Hi, I cannot find the answer to this in the docs. When I train on multiple GPUs, and run the test, I get two outputs for performance metrics, one for each GPU. How can I ensure results from all GPUs are combined to report the performance for the whole validation and test set?
import os
import torch
import torchvision as tv
import lightning as L
import argparse
from torch.utils.data import DataLoader, Subset, DistributedSampler
import numpy as np
import torch.distributed as dist
def load_data(data_dir):
transform = tv.transforms.Compose([
tv.transforms.ToTensor(),
tv.transforms.Normalize((0.5, 0.5, 0.5), (0.5, 0.5, 0.5))
])
dataset = tv.datasets.CIFAR10(root=data_dir, train=True, download=True, transform=transform)
return dataset
def split_train_val(dataset, val_size):
""" Randomly split the dataset into training and validation subsets """
indices = np.arange(len(dataset))
np.random.shuffle(indices)
split = int(np.floor(val_size * len(dataset)))
train_indices, val_indices = indices[split:], indices[:split]
train_subset = Subset(dataset, train_indices)
val_subset = Subset(dataset, val_indices)
return train_subset, val_subset
def train(fabric, model, optimizer, train_dataloader, val_dataloader, num_epochs, validate_every_n_epoch):
model.train()
for epoch in range(num_epochs):
running_loss = 0.0
correct = 0
total = 0
for i, (inputs, labels) in enumerate(train_dataloader):
optimizer.zero_grad()
outputs = model(inputs)
loss = torch.nn.functional.cross_entropy(outputs, labels)
fabric.backward(loss) # Use Fabric's backward method for distributed backward pass
optimizer.step()
running_loss += loss.item() * inputs.size(0)
_, predicted = outputs.max(1)
total += labels.size(0)
correct += predicted.eq(labels).sum().item()
train_loss = running_loss / total
train_accuracy = correct / total * 100.0
print(f"Epoch {epoch+1}/{num_epochs} - Train Loss: {train_loss:.4f}, Train Accuracy: {train_accuracy:.2f}%")

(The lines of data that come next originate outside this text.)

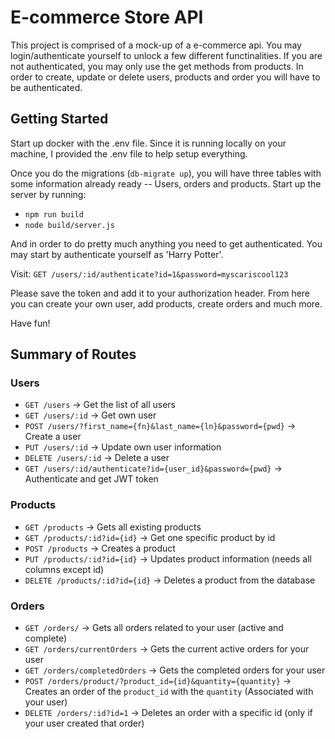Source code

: # E-commerce Store API

This project is comprised of a mock-up of a e-commerce api. You may login/authenticate yourself to unlock a few different functinalities. If you are not authenticated, you may only use the get methods from products. In order to create, update or delete users, products and order you will have to be authenticated.

## Getting Started

Start up docker with the .env file. Since it is running locally on your machine, I provided the .env file to help setup everything.

Once you do the migrations (`db-migrate up`),  you will have three tables with some information already ready -- Users, orders and products. Start up the server by running:

- `npm run build`
- `node build/server.js`  

And in order to do pretty much anything you need to get authenticated. You may start by authenticate yourself as 'Harry Potter'. 

Visit: `GET /users/:id/authenticate?id=1&password=myscariscool123`

Please save the token and add it to your authorization header. From here you can create your own user, add products, create orders and much more. 

Have fun!

## Summary of Routes

### Users
- `GET /users` -> Get the list of all users
- `GET /users/:id` -> Get own user
- `POST /users/?first_name={fn}&last_name={ln}&password={pwd}` -> Create a user
- `PUT /users/:id` -> Update own user information
- `DELETE /users/:id` -> Delete a user
- `GET /users/:id/authenticate?id={user_id}&password={pwd}` -> Authenticate and get JWT token

### Products
- `GET /products` -> Gets all existing products
- `GET /products/:id?id={id}` -> Get one specific product by id
- `POST /products` -> Creates a product
- `PUT /products/:id?id={id}` -> Updates product information (needs all columns except id)
- `DELETE /products/:id?id={id}` -> Deletes a product from the database

### Orders
- `GET /orders/` -> Gets all orders related to your user (active and complete)
- `GET /orders/currentOrders` -> Gets the current active orders for your user
- `GET /orders/completedOrders` -> Gets the completed orders for your user
- `POST /orders/product/?product_id={id}&quantity={quantity}` -> Creates an order of the `product_id` with the `quantity` (Associated with your user)
- `DELETE /orders/:id?id=1` -> Deletes an order with a specific id (only if your user created that order)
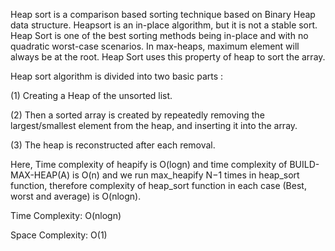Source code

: Heap sort is a comparison based sorting technique based on Binary Heap data structure. Heapsort is an in-place algorithm, but it is not a stable sort. Heap Sort is one of the best sorting methods being in-place and with no quadratic worst-case scenarios. In max-heaps, maximum element will always be at the root. Heap Sort uses this property of heap to sort the array.

Heap sort algorithm is divided into two basic parts :

(1) Creating a Heap of the unsorted list.

(2) Then a sorted array is created by repeatedly removing the largest/smallest element from the heap, and inserting it into the array.

(3) The heap is reconstructed after each removal.

Here, Time complexity of heapify is O(logn) and time complexity of BUILD-MAX-HEAP(A) is O(n) and we run max_heapify N−1 times in heap_sort function, therefore complexity of heap_sort function in each case (Best, worst and average) is O(nlogn).

Time Complexity: O(nlogn)

Space Complexity: O(1)
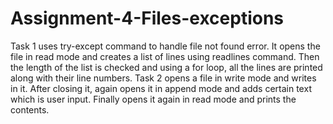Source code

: # Assignment-4-Files-exceptions
Task 1 uses try-except command to handle file not found error. It opens the file in read mode and creates a list of lines using readlines command. Then the length of the list is checked and using a for loop, all the lines are printed along with their line numbers.
Task 2 opens a file in write mode and writes in it. After closing it, again opens it in append mode and adds certain text which is user input. Finally opens it again in read mode and prints the contents.
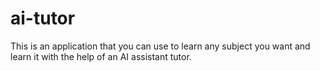 # ai-tutor
This is an application that you can use to learn any subject you want and learn it with the help of an AI assistant tutor.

if epoch % validate_every_n_epoch == 0:
val_loss, val_accuracy = validate(fabric, model, val_dataloader)
print(f"Validation - Loss: {val_loss:.4f}, Accuracy: {val_accuracy:.2f}%")
def validate(fabric, model, dataloader):
model.eval()
correct = 0
total = 0
running_loss = 0.0
criterion = torch.nn.CrossEntropyLoss()
with torch.no_grad():
for i, (inputs, labels) in enumerate(dataloader):
outputs = model(inputs)
loss = criterion(outputs, labels)
running_loss += loss.item() * inputs.size(0)
_, predicted = outputs.max(1)
total += labels.size(0)
correct += predicted.eq(labels).sum().item()
accuracy = correct / total * 100.0
return running_loss / total, accuracy
def test(fabric, model, dataloader):
model.eval()
correct = 0
total = 0
running_loss = 0.0
criterion = torch.nn.CrossEntropyLoss()
with torch.no_grad():
for i, (inputs, labels) in enumerate(dataloader):
outputs = model(inputs)
loss = criterion(outputs, labels)
running_loss += loss.item() * inputs.size(0)
_, predicted = outputs.max(1)
total += labels.size(0)
correct += predicted.eq(labels).sum().item()
accuracy = correct / total * 100.0
print(f"Test Loss: {running_loss / total:.4f}, Test Accuracy: {accuracy:.2f}%")
def main():
# Argument parsing
parser = argparse.ArgumentParser(description="Train a CIFAR-10 model")
parser.add_argument('--batch_size', type=int, default=128, help='Batch size for training and validation')
parser.add_argument('--num_workers', type=int, default=4, help='Number of workers for DataLoader')
parser.add_argument('--num_epochs', type=int, default=1, help='Number of epochs for training')
parser.add_argument('--learning_rate', type=float, default=0.01, help='Initial learning rate')
parser.add_argument('--devices', type=int, default=1, help='Number of GPUs for training')
parser.add_argument('--num_nodes', type=int, default=1, help='Number of compute nodes')
parser.add_argument('--strategy', type=str, default='auto', help='Data parallel strategy')
parser.add_argument('--val_size', type=float, default=0.1, help='Fraction of training data to use for validation')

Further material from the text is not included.